# Black Friday Seabass on Morning Star



## Talapia (Apr 27, 2003)

Went on the Morning Star for a seabass trip on Black Friday. Weather was nice. Headed out for about 2.5 hours. Outstanding fishing. Jigs worked great and I had my limit of 25 on the first spot. Boat only moved once the whole day. If they had not changed the size limits to 12.5 inches and kept it at 12", I would have easily caught 2 limits worth of fish. Anyone who fished hard could have had a limit.


----------



## Ryan Y (Dec 1, 2005)

Funny how those things are considered nearly extinct down here South of Cape Hatteras. NOAA believes there a totally different species of Black Sea Bass South of Diamond Shoals. This year, we were only allowed to keep five up until October. Then they closed them. 
I wish I knew what these five pound big black sea bass things are that we catch hundreds of a day are.


----------



## RuddeDogg (Mar 20, 2004)

Nice.


----------



## MetroMan (Mar 7, 2009)

Nice going!!! Monty is always dialed in on the sea bass. My highest # was 17 I think. Way to go on the limit


----------



## Talapia (Apr 27, 2003)

Seabass fishing is really good right now. Now is the time to get out if you want some.


----------



## Ryan Y (Dec 1, 2005)

I had to go Tuag fishing yesterday. Since the SeaBass are still non-existant down here. I only caught about 120 of them five pounds a piece...Was catching them 3 at a time.
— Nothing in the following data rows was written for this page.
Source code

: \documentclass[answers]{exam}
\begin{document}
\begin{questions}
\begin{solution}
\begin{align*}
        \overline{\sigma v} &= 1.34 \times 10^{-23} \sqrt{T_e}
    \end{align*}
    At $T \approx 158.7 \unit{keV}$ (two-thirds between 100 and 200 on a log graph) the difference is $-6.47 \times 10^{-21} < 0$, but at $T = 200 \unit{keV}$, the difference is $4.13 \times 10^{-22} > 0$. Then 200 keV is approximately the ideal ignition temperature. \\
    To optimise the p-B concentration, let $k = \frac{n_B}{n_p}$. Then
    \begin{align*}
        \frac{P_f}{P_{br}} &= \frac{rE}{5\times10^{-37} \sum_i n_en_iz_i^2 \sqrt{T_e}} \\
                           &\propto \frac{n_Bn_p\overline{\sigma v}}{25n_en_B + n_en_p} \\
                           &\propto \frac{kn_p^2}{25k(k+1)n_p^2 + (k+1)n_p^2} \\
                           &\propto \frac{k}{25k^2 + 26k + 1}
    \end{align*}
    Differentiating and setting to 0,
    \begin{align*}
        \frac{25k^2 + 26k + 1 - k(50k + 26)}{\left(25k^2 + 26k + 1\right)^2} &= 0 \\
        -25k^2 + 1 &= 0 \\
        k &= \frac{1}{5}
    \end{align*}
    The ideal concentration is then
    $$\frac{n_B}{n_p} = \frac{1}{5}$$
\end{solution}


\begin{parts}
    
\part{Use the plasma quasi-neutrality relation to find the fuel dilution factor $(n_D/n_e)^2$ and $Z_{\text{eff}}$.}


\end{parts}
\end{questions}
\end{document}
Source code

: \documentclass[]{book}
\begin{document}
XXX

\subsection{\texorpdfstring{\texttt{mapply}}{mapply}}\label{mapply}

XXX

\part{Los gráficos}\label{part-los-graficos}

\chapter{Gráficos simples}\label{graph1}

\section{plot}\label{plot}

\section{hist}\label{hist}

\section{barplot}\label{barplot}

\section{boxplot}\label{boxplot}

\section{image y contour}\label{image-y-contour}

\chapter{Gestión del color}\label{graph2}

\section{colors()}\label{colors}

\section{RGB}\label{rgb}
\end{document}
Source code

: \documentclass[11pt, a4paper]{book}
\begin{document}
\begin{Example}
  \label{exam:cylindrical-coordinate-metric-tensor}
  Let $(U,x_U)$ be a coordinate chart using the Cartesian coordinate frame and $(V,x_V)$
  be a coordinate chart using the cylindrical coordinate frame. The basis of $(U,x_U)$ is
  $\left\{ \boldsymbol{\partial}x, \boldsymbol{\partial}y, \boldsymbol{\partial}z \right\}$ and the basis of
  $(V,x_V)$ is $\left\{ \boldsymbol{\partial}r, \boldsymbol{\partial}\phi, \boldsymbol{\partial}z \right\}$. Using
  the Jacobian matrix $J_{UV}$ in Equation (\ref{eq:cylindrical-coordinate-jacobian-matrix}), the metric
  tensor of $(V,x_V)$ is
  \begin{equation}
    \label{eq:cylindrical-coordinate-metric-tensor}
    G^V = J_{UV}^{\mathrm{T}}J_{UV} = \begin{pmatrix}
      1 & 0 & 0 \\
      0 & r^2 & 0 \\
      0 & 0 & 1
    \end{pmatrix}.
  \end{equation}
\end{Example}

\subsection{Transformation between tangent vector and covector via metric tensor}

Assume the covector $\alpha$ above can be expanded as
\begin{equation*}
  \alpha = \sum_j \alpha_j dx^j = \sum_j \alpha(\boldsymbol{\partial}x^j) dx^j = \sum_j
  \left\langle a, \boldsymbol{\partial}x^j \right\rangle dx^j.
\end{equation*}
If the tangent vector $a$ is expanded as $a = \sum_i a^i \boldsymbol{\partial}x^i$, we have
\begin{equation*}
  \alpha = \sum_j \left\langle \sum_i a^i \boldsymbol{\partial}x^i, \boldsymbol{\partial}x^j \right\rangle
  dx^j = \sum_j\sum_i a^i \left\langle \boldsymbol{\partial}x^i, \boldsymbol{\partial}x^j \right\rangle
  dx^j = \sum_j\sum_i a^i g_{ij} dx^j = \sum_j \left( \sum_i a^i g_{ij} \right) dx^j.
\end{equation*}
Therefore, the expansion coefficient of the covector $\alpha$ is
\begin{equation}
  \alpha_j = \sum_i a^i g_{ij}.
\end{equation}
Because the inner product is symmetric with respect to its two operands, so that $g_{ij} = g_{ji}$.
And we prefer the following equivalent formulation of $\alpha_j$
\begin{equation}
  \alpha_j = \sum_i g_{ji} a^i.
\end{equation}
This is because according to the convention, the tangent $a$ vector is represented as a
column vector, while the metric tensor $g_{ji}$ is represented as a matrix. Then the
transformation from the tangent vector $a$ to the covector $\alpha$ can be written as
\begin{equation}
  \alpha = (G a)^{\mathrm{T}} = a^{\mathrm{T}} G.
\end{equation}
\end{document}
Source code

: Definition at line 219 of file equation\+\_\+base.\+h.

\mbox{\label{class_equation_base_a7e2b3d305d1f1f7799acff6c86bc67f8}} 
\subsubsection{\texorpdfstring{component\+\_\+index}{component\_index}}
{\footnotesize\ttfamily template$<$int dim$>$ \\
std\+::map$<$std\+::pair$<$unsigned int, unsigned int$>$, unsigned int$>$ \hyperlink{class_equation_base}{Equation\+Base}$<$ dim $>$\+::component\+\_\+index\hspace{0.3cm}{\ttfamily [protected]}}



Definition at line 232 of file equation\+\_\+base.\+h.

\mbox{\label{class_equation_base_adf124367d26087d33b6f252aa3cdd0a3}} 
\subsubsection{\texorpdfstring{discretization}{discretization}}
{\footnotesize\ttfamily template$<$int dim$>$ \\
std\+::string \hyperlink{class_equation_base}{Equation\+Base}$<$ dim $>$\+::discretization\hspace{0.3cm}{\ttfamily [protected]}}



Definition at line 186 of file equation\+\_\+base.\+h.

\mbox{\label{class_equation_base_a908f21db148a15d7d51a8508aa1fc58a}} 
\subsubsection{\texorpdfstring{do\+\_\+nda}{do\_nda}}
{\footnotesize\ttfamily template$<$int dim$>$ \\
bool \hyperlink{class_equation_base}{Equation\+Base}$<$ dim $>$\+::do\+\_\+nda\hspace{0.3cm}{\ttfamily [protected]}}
Only got two taugs. Bait couldn't get to the bottom quick enough.


----------



## boomer (Jul 1, 2009)

They are so non existant, that in Oct,2011, we were catching black sea bass in Lockwood Folly Inlet. All were about 8 inches long and we could not keep bait in the water because of them. I guess we were lucky to catch such a rare fish ,according to the wisdom of NOAA.


----------



## Ryan Y (Dec 1, 2005)

Yea, Kyle and I went through five pounds of squid the other day looking for taug. We were catching SeaBass two at a time on every drop. Im actaully starting to think they are taking over the ledges, not allowing anything else to eat.


----------